▶ _WHAT IS BEING ASKED_:
The response should contain all of the records, copied exactly, and none of the images.

▶ _Pictures paired with source code_:
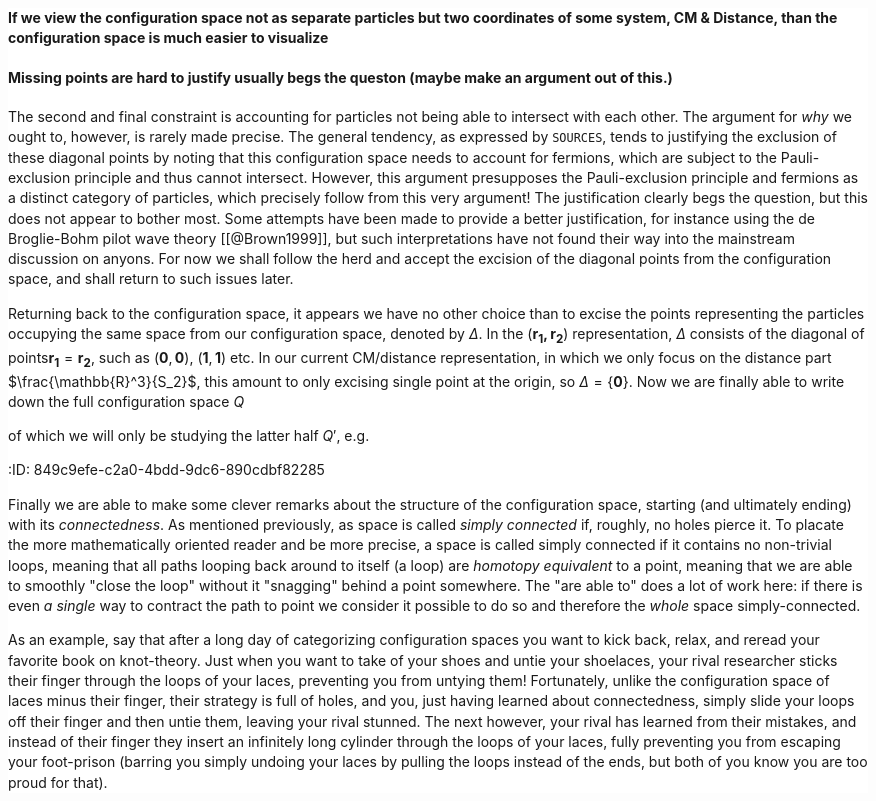 
#### If we view the configuration space not as separate particles but two coordinates of some system, CM & Distance, than the configuration space is much easier to visualize

#### Missing points are hard to justify usually begs the queston (maybe make an argument out of this.)

The second and final constraint is accounting for particles not being able to intersect with each other. The argument for _why_ we ought to, however, is rarely made precise. The general tendency, as expressed by `SOURCES`, tends to justifying the exclusion of these diagonal points by noting that this configuration space needs to account for fermions, which are subject to the Pauli-exclusion principle and thus cannot intersect. However, this argument presupposes the Pauli-exclusion principle and fermions as a distinct category of particles, which precisely follow from this very argument! The justification clearly begs the question, but this does not appear to bother most. Some attempts have been made to provide a better justification, for instance using the de Broglie-Bohm pilot wave theory \[[@Brown1999]], but such interpretations have not found their way into the mainstream discussion on anyons. For now we shall follow the herd and accept the excision of the diagonal points from the configuration space, and shall return to such issues later.

Returning back to the configuration space, it appears we have no other choice than to excise the points representing the particles occupying the same space from our configuration space, denoted by $\Delta$. In the $(\mathbf{r_1, r_2})$
representation, $\Delta$ consists of the diagonal of points$\mathbf{r_1}=\mathbf{r_2}$, such as $(\mathbf{0}, \mathbf{0})$, $(\mathbf{1},
\mathbf{1})$ etc. In our current CM/distance representation, in which we only focus on the distance part $\frac{\mathbb{R}^3}{S_2}$, this amount to only excising single point at the origin, so $\Delta=\{\mathbf{0}\}$. Now we are finally able to write down the full configuration space $Q$

of which we will only be studying the latter half $Q'$, e.g.

&#x20; :ID: 849c9efe-c2a0-4bdd-9dc6-890cdbf82285

&#x20; Finally we are able to make some clever remarks about the structure of the
&#x20; configuration space, starting (and ultimately ending) with its
&#x20; _connectedness_. As mentioned previously, as space is called _simply connected_
&#x20; if, roughly, no holes pierce it. To placate the more mathematically
&#x20; oriented reader and be more precise, a space is called simply connected if
&#x20; it contains no non-trivial loops, meaning that all paths looping back
&#x20; around to itself (a loop) are _homotopy equivalent_ to a point, meaning that
&#x20; we are able to smoothly "close the loop" without it "snagging" behind a
&#x20; point somewhere. The "are able to" does a lot of work here: if there is
&#x20; even _a single_ way to contract the path to point we consider it possible to
&#x20; do so and therefore the _whole_ space simply-connected.

As an example, say that after a long day of categorizing configuration spaces you want to kick back, relax, and reread your favorite book on knot-theory. Just when you want to take of your shoes and untie your shoelaces, your rival researcher sticks their finger through the loops of your laces, preventing you from untying them! Fortunately, unlike the configuration space of laces minus their finger, their strategy is full of holes, and you, just having learned about connectedness, simply slide your loops off their finger and then untie them, leaving your rival stunned. The next however, your rival has learned from their mistakes, and instead of their finger they insert an infinitely long cylinder through the loops of your laces, fully preventing you from escaping your foot-prison (barring you simply undoing your laces by pulling the loops instead of the ends, but both of you know you are too proud for that).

▶ _SOLVED PROBLEM_:
#### If we view the configuration space not as separate particles but two coordinates of some system, CM & Distance, than the configuration space is much easier to visualize

#### Missing points are hard to justify usually begs the queston (maybe make an argument out of this.)

The second and final constraint is accounting for particles not being able to intersect with each other. The argument for _why_ we ought to, however, is rarely made precise. The general tendency, as expressed by `SOURCES`, tends to justifying the exclusion of these diagonal points by noting that this configuration space needs to account for fermions, which are subject to the Pauli-exclusion principle and thus cannot intersect. However, this argument presupposes the Pauli-exclusion principle and fermions as a distinct category of particles, which precisely follow from this very argument! The justification clearly begs the question, but this does not appear to bother most. Some attempts have been made to provide a better justification, for instance using the de Broglie-Bohm pilot wave theory \[[@Brown1999]], but such interpretations have not found their way into the mainstream discussion on anyons. For now we shall follow the herd and accept the excision of the diagonal points from the configuration space, and shall return to such issues later.

Returning back to the configuration space, it appears we have no other choice than to excise the points representing the particles occupying the same space from our configuration space, denoted by $\Delta$. In the $(\mathbf{r_1, r_2})$
representation, $\Delta$ consists of the diagonal of points$\mathbf{r_1}=\mathbf{r_2}$, such as $(\mathbf{0}, \mathbf{0})$, $(\mathbf{1},
\mathbf{1})$ etc. In our current CM/distance representation, in which we only focus on the distance part $\frac{\mathbb{R}^3}{S_2}$, this amount to only excising single point at the origin, so $\Delta=\{\mathbf{0}\}$. Now we are finally able to write down the full configuration space $Q$

of which we will only be studying the latter half $Q'$, e.g.

&#x20; :ID: 849c9efe-c2a0-4bdd-9dc6-890cdbf82285

&#x20; Finally we are able to make some clever remarks about the structure of the
&#x20; configuration space, starting (and ultimately ending) with its
&#x20; _connectedness_. As mentioned previously, as space is called _simply connected_
&#x20; if, roughly, no holes pierce it. To placate the more mathematically
&#x20; oriented reader and be more precise, a space is called simply connected if
&#x20; it contains no non-trivial loops, meaning that all paths looping back
&#x20; around to itself (a loop) are _homotopy equivalent_ to a point, meaning that
&#x20; we are able to smoothly "close the loop" without it "snagging" behind a
&#x20; point somewhere. The "are able to" does a lot of work here: if there is
&#x20; even _a single_ way to contract the path to point we consider it possible to
&#x20; do so and therefore the _whole_ space simply-connected.

As an example, say that after a long day of categorizing configuration spaces you want to kick back, relax, and reread your favorite book on knot-theory. Just when you want to take of your shoes and untie your shoelaces, your rival researcher sticks their finger through the loops of your laces, preventing you from untying them! Fortunately, unlike the configuration space of laces minus their finger, their strategy is full of holes, and you, just having learned about connectedness, simply slide your loops off their finger and then untie them, leaving your rival stunned. The next however, your rival has learned from their mistakes, and instead of their finger they insert an infinitely long cylinder through the loops of your laces, fully preventing you from escaping your foot-prison (barring you simply undoing your laces by pulling the loops instead of the ends, but both of you know you are too proud for that).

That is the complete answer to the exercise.